Four-time champions Ghana is back in the Africa Cup of Nations soccer semi-finals for the first time in seven years.
Christian Atsu, who plays for Everton in the English Premier League, scored in the fourth and 61st minutes and England-born Kwesi Appiah’s 66th-minute goal completed Ghana’s overwhelming 3-0 victory over Guinea last Sunday in Equatorial Guinea.
Ghana’s coach, Avram Grant, promises his team will be much better in their semi-final meeting with Equatorial Guinea today.
“We are on the right way to being better than today,” he said. “Expectations of this team were not high, but that doesn’t matter.”
Guinea, which finished level with Mali in their group after drawing their three matches, qualified for the quarter-finals after the drawing of lots. It was the first time lots decided a team’s qualification in the tournament since 1988, when Algeria advanced at Ivory Coast’s expense.
The Confederation of African Soccer (CAF) has said that alternative systems to separate teams would be considered.
“It’s not fair to have a team going out like this,” said CAF media director Junior Binyam. “It really is the worst decision to have to make a decision this way because everybody expected it would be decided on the field.”

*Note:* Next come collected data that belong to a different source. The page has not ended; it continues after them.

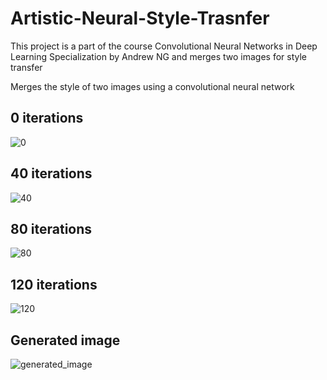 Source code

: # Artistic-Neural-Style-Trasnfer
This project is a part of the course Convolutional Neural Networks in Deep Learning Specialization by Andrew NG and merges two images for style transfer

Merges the style of two images using a convolutional neural network


## 0 iterations
![0](https://user-images.githubusercontent.com/24851079/61640647-51a2db00-acbb-11e9-93bd-6a3828a237e9.png)

## 40 iterations
![40](https://user-images.githubusercontent.com/24851079/61640661-5bc4d980-acbb-11e9-9ff7-c092e4f0032b.png)

## 80 iterations
![80](https://user-images.githubusercontent.com/24851079/61640664-5c5d7000-acbb-11e9-9e25-0c3e801b9362.png)

## 120 iterations
![120](https://user-images.githubusercontent.com/24851079/61640665-5c5d7000-acbb-11e9-9da6-12efa26e6f89.png)

## Generated image
![generated_image](https://user-images.githubusercontent.com/24851079/61640666-5cf60680-acbb-11e9-988e-dbbca6c52f71.jpg)
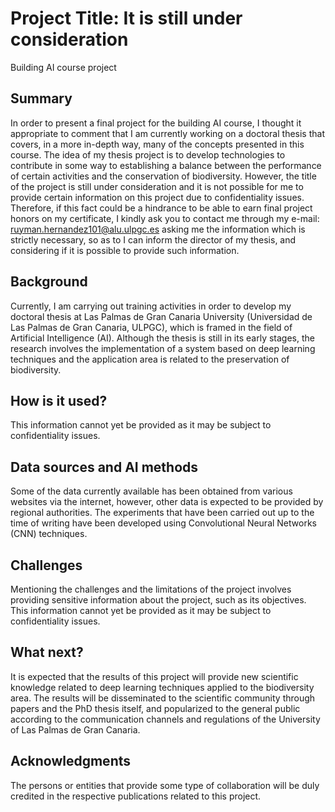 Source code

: # Project Title: It is still under consideration

Building AI course project

## Summary

In order to present a final project for the building AI course, I thought it appropriate to comment that I am currently working on a doctoral thesis that covers, in a more in-depth way, many of the concepts presented in this course. The idea of my thesis project is to develop technologies to contribute in some way to establishing a balance between the performance of certain activities and the conservation of biodiversity. However, the title of the project is still under consideration and it is not possible for me to provide certain information on this project due to confidentiality issues. Therefore, if this fact could be a hindrance to be able to earn final project honors on my certificate, I kindly ask you to contact me through my e-mail: ruyman.hernandez101@alu.ulpgc.es asking me the information which is strictly necessary, so as to I can inform the director of my thesis, and considering if it is possible to provide such information.

## Background

Currently, I am carrying out training activities in order to develop my doctoral thesis at Las Palmas de Gran Canaria University (Universidad de Las Palmas de Gran Canaria, ULPGC), which is framed in the field of Artificial Intelligence (AI). Although the thesis is still in its early stages, the research involves the implementation of a system based on deep learning techniques and the application area is related to the preservation of biodiversity.

## How is it used?

This information cannot yet be provided as it may be subject to confidentiality issues.

## Data sources and AI methods

Some of the data currently available has been obtained from various websites via the internet, however, other data is expected to be provided by regional authorities. The experiments that have been carried out up to the time of writing have been developed using Convolutional Neural Networks (CNN) techniques.

## Challenges

Mentioning the challenges and the limitations of the project involves providing sensitive information about the project, such as its objectives. This information cannot yet be provided as it may be subject to confidentiality issues.

## What next?

It is expected that the results of this project will provide new scientific knowledge related to deep learning techniques applied to the biodiversity area. The results will be disseminated to the scientific community through papers and the PhD thesis itself, and popularized to the general public according to the communication channels and regulations of the University of Las Palmas de Gran Canaria.

## Acknowledgments

The persons or entities that provide some type of collaboration will be duly credited in the respective publications related to this project.
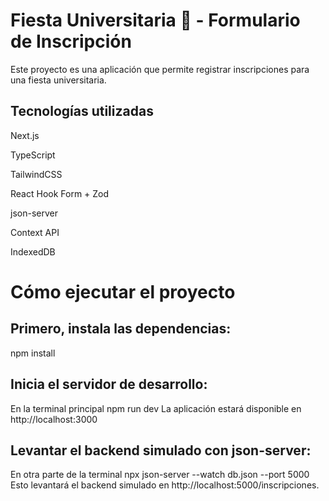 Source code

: # Fiesta Universitaria 🎉 - Formulario de Inscripción
Este proyecto es una aplicación que permite registrar inscripciones para una fiesta universitaria.

## Tecnologías utilizadas

Next.js

TypeScript

TailwindCSS

React Hook Form + Zod

json-server

Context API

IndexedDB

# Cómo ejecutar el proyecto

## Primero, instala las dependencias:

npm install

## Inicia el servidor de desarrollo:

En la terminal principal
npm run dev
La aplicación estará disponible en http://localhost:3000

## Levantar el backend simulado con json-server:

En otra parte de la terminal
npx json-server --watch db.json --port 5000
Esto levantará el backend simulado en http://localhost:5000/inscripciones.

Equatorial Guinea advanced to the Final Four with a historic 2-1 win over 2004 champions Tunisia, which conceded a controversial penalty in the 91st minute and lost 2-1 in overtime.
“We are so happy to be in the semi-finals, and the key to our victory was passion,” said defender Rui Da Gracia. “The referee is the boss on the pitch and if he says it’s a penalty, it’s a penalty. I don’t care about it.”
Tunisia’s coach, Georges Leekens, was obviously upset with the result.
“The referee has made a huge error,” said Leekens. “It’s an injustice. In all my 45 years in football, 15 as a player and 30 as a coach, I’ve never seen anything like it. The result was forced. I can’t accept it. We played a good game, we’ve worked like mad men, we had a difficult first two weeks and we didn’t deserve that. If they had played better than us, then I would accept defeat but I can’t in this fashion.”
Originally eliminated from qualifying for the finals after fielding an ineligible player, Equatorial Guinea was reinstated last November when Morocco declined to host the tournament following the Ebola crisis.
The Central African country is ranked 118th in the world while Tunisia – at number 22 – is Africa’s second-highest ranked nation behind Algeria, which is in the 18th slot.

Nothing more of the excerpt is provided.